On the Development of the Italian Portrait Bust from the Late Fifteenth Century through the Summer of 1632 (lecture)

Date: Sunday, August 17, 2008
Time: 4:00 p.m.
Location: Getty Center, Harold M. Williams Auditorium
Admission: Free. Reservations required.

"Looking at a portrait is like looking in a mirror," German writer Johann Wolfgang von Goethe wrote. "One sees oneself reflected." Irving Lavin, emeritus professor of art history at the Institute for Advanced Study in Princeton, New Jersey, situates Bernini's sculpture in the larger history of bust portraiture. The lecture complements the exhibition Bernini and the Birth of Baroque Portrait Sculpture (on view August 5–October 26 at the Getty Center), which features portraits in marble and bronze by Bernini and his contemporaries.

About Irving Lavin
One of the world's most renowned art historians and the foremost authority on Gian Lorenzo Bernini, Irving Lavin is emeritus professor of art history at the Institute for Advanced Study in Princeton, New Jersey. He has written extensively on the history of art from late antiquity to modern times and is the author of numerous works on Florentine and Roman art and architecture, including Santa Maria del Fiore: The Cathedral of Florence and the Pregnant Virgin; Bernini and the Crossing of Saint Peter's; Bernini, the Savior, and the "Good Death" in Seventeenth-Century Rome; and Bernini and the Unity of the Visual Arts.

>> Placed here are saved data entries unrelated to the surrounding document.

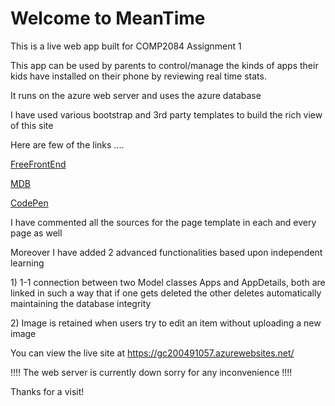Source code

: <h1>Welcome to MeanTime</h1>
<p>This is a live web app built for COMP2084 Assignment 1</p>
<p>This app can be used by parents to control/manage the kinds of apps their kids have installed on their phone by reviewing real time stats.</p>
<p>It runs on the azure web server and uses the azure database</p>
<p>I have used various bootstrap and 3rd party templates to build the rich view of this site</p>
<p>Here are few of the links ....</p>
<p><a href="https://freefrontend.com/" target="_blank">FreeFrontEnd</a></p>
<p><a href="https://mdbootstrap.com/" target="_blank">MDB</a></p>
<p><a href="https://codepen.io/" target="_blank">CodePen</a></p>
<p>I have commented all the sources for the page template in each and every page as well</p>
<p>Moreover I have added 2 advanced functionalities based upon independent learning</p>
<p>1) 1-1 connection between two Model classes Apps and AppDetails, both are linked in such a way that if one gets deleted the other deletes automatically maintaining the database integrity</p>
<p>2) Image is retained when users try to edit an item without uploading a new image</p>
<p>You can view the live site at <a href="https://gc200491057.azurewebsites.net/" target="_blank">https://gc200491057.azurewebsites.net/</a></p>
<p>!!!! The web server is currently down sorry for any inconvenience !!!!</p>
<p>Thanks for a visit!</p>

About Gian Lorenzo Bernini
In the 1600s, Italian sculptor Gian Lorenzo Bernini and his contemporaries transformed the portrait bust into a groundbreaking art form. Known in his time as the "new Michelangelo," Bernini was a master at creating immediate, informal, and lifelike portraits, many of which are featured in the major exhibition Bernini and the Birth of Baroque Portrait Sculpture. Bernini and his contemporaries invented a new language of portraiture that masterfully depicted sitters' individualized character and vitality.